2014 GSA Annual Meeting in Vancouver, British Columbia (19–22 October 2014)

Paper No. 6-9
Presentation Time: 10:15 AM

DIGGING WITH RHINOS: SOIL PRODUCTION AND TRANSPORT ACROSS AN EQUILIBRIUM LANDSCAPE


HEIMSATH, Arjun M., School of Earth and Space Exploration, Arizona State University, ISTB4, Tempe, AZ 85287, CHADWICK, Oliver A., Department of Geography, University of California, Santa Barbara, CA 93016, ROERING, Joshua, Department of Geological Sciences, University of Oregon, 1272 E. 13th Ave, Eugene, OR 97403 and LEVICK, Shaun, Max Plank Institute for Biogeochemistry, Hans-Knoll-Strasse 10, Jena, 07745, Germany

Soil-mantled hillslopes are extensively used to understand the soil development and pedogenic processes active in landscapes around the world and across a wide range of climate zones. Here, we quantify soil production and transport processes across three different climate zones in Kruger National Park, South Africa. Uniform granite lithology and previous work examining pedogenic profiles, landscape morphology, and the role of termites on savanna hydrogeomorphology for these landscapes enable us to gain unique insight into the processes shaping an slowly eroding equilibrium landscape. Low catchment averaged erosion rates (3-7 m/Ma) that do not vary by climate zone are balanced roughly by uniform soil production rates beneath soil mantles ranging from 50 cm to 3.5 m thick. Soil production rates are quantified using in situ produced cosmogenic 10Be from in-place weathered bedrock beneath the soil (regolith) and show no systematic relationship with overlying soil thickness.

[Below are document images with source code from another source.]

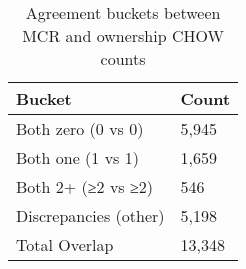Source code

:\documentclass{article}
\begin{document}
\begin{table}
\centering
\caption{Agreement buckets between MCR and ownership CHOW counts}
\label{tab:chow_agreement_summary}
\begin{tabular}{ll}
\toprule
Bucket & Count \\
\midrule
Both zero (0 vs 0) & 5,945 \\
Both one (1 vs 1) & 1,659 \\
Both 2+ (≥2 vs ≥2) & 546 \\
Discrepancies (other) & 5,198 \\
Total Overlap & 13,348 \\
\bottomrule
\end{tabular}

\end{table}
\end{document}
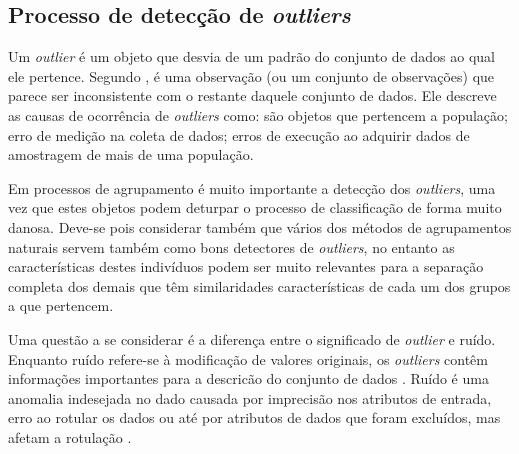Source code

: \begin{figure}[!ht]
	\centering
\end{figure}

\subsection{Processo de detecção de \textit{outliers}}

Um \textit{outlier} é um objeto que desvia de um padrão do conjunto de dados ao qual ele pertence. Segundo \cite{Barnett1978Outliers}, é uma observação (ou um conjunto de observações) que parece ser inconsistente com o restante daquele conjunto de dados. Ele descreve as causas de ocorrência de \textit{outliers} como: são objetos que pertencem a população; erro de medição na coleta de dados; erros de execução ao adquirir dados de amostragem de mais de uma população.

Em processos de agrupamento é muito importante a detecção dos \textit{outliers}, uma vez que estes objetos podem deturpar o processo de classificação de forma muito danosa. Deve-se pois considerar também que vários dos métodos de agrupamentos naturais servem também como bons detectores de \textit{outliers}, no entanto as características destes indivíduos podem ser muito relevantes para a separação completa dos demais que têm similaridades características de cada um dos grupos a que pertencem.

Uma questão a se considerar é a diferença entre o significado de \textit{outlier} e ruído. Enquanto ruído refere-se à modificação de valores originais, os \textit{outliers} contêm informações importantes para a descricão do conjunto de dados \cite{chandola2009}. Ruído é uma anomalia indesejada no dado causada por imprecisão nos atributos de entrada, erro ao rotular os dados ou até por atributos de dados que foram excluídos, mas afetam a rotulação \cite{alpaydin2010}.


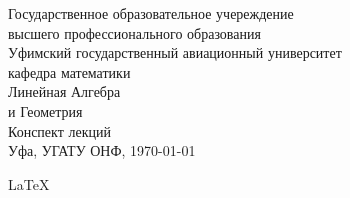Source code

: \begin{titlepage} %
  \pagestyle{empty}
  \begin{center} %
    \large Государственное образовательное учереждение\\
    \large высшего профессионального образования\\
    \large Уфимский государственный авиационный университет\\[0.6cm]
    \large кафедра математики \\[2cm]

    \huge{Линейная Алгебра\\и Геометрия}\\[4cm] %
    \large Конспект лекций\\
    Уфа, УГАТУ ОНФ, {\large \today} %

    \vfill
    {\large \LaTeX} %
  \end{center} %
\end{titlepage} %
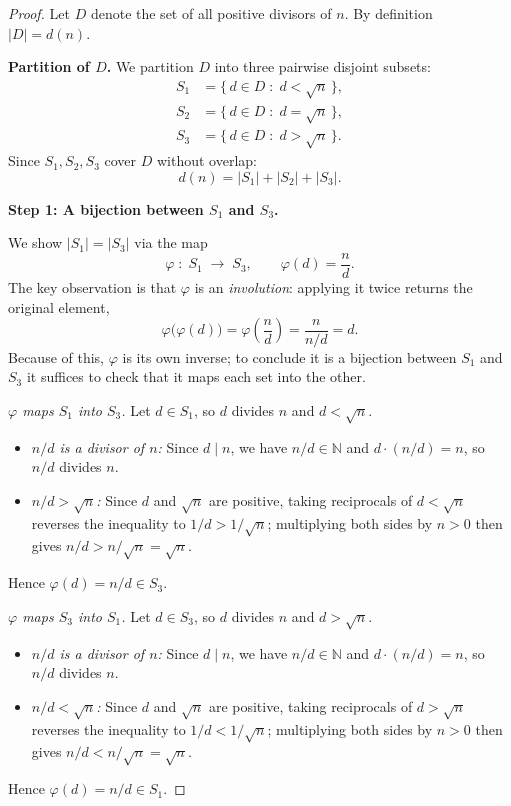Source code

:\documentclass[12pt]{article}
\theoremstyle{remark}
\begin{document}
\begin{proof}
Let $D$ denote the set of all positive divisors of $n$.  By definition
$|D| = d(n)$.

\smallskip
\noindent\textbf{Partition of $D$.}\;
We partition $D$ into three pairwise disjoint subsets:
\begin{align*}
    S_1 &= \bigl\{\, d \in D \;:\; d < \sqrt{n} \,\bigr\}, \\
    S_2 &= \bigl\{\, d \in D \;:\; d = \sqrt{n} \,\bigr\}, \\
    S_3 &= \bigl\{\, d \in D \;:\; d > \sqrt{n} \,\bigr\}.
\end{align*}
Since $S_1, S_2, S_3$ cover $D$ without overlap:
\[
    d(n) = |S_1| + |S_2| + |S_3|.
\]

\bigskip
\noindent\textbf{Step 1: A bijection between $S_1$ and $S_3$.}

We show $|S_1| = |S_3|$ via the map
\[
    \varphi \;:\; S_1 \;\longrightarrow\; S_3, \qquad \varphi(d) = \frac{n}{d}.
\]
The key observation is that $\varphi$ is an \emph{involution}: applying it
twice returns the original element,
\[
    \varphi\bigl(\varphi(d)\bigr) = \varphi\!\left(\frac{n}{d}\right)
    = \frac{n}{n/d} = d.
\]
Because of this, $\varphi$ is its own inverse; to conclude it is a bijection
between $S_1$ and $S_3$ it suffices to check that it maps each set into the
other.

\medskip
\emph{$\varphi$ maps $S_1$ into $S_3$.}\;
Let $d \in S_1$, so $d$ divides $n$ and $d < \sqrt{n}$.
\begin{itemize}
    \item \emph{$n/d$ is a divisor of $n$:} Since $d \mid n$, we have
          $n/d \in \mathbb{N}$ and $d \cdot (n/d) = n$, so $n/d$ divides $n$.
    \item \emph{$n/d > \sqrt{n}$:} Since $d$ and $\sqrt{n}$ are positive,
          taking reciprocals of $d < \sqrt{n}$ reverses the inequality to
          $1/d > 1/\sqrt{n}$; multiplying both sides by $n > 0$ then gives
          $n/d > n/\sqrt{n} = \sqrt{n}$.
\end{itemize}
Hence $\varphi(d) = n/d \in S_3$.

\medskip
\emph{$\varphi$ maps $S_3$ into $S_1$.}\;
Let $d \in S_3$, so $d$ divides $n$ and $d > \sqrt{n}$.
\begin{itemize}
    \item \emph{$n/d$ is a divisor of $n$:} Since $d \mid n$, we have
          $n/d \in \mathbb{N}$ and $d \cdot (n/d) = n$, so $n/d$ divides $n$.
    \item \emph{$n/d < \sqrt{n}$:} Since $d$ and $\sqrt{n}$ are positive,
          taking reciprocals of $d > \sqrt{n}$ reverses the inequality to
          $1/d < 1/\sqrt{n}$; multiplying both sides by $n > 0$ then gives
          $n/d < n/\sqrt{n} = \sqrt{n}$.
\end{itemize}
Hence $\varphi(d) = n/d \in S_1$.


\end{proof}
\end{document}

Soil production rates range from about 2 to 8 m/Ma. Depth profiles of 10Be concentrations reveal concentrations in stone lines at intermediate depths that are up to about an order of magnitude greater than predicted by simple attenuation of 10Be production with depth. Depth profiles of 10Be from our deepest pit (3.5 m) help quantify the collapse of saprolite under long-term solution removal of mass. We use these concentrations, landscape morphometry, and a simple sediment transport model accounting for termite bioturbation to infer downslope transport rates. These remarkably slow soil production and transport processes help explain the deep weathering profiles previously quantified for this landscape and the downslope presence of a seep line associated with landscape scale clay accumulation.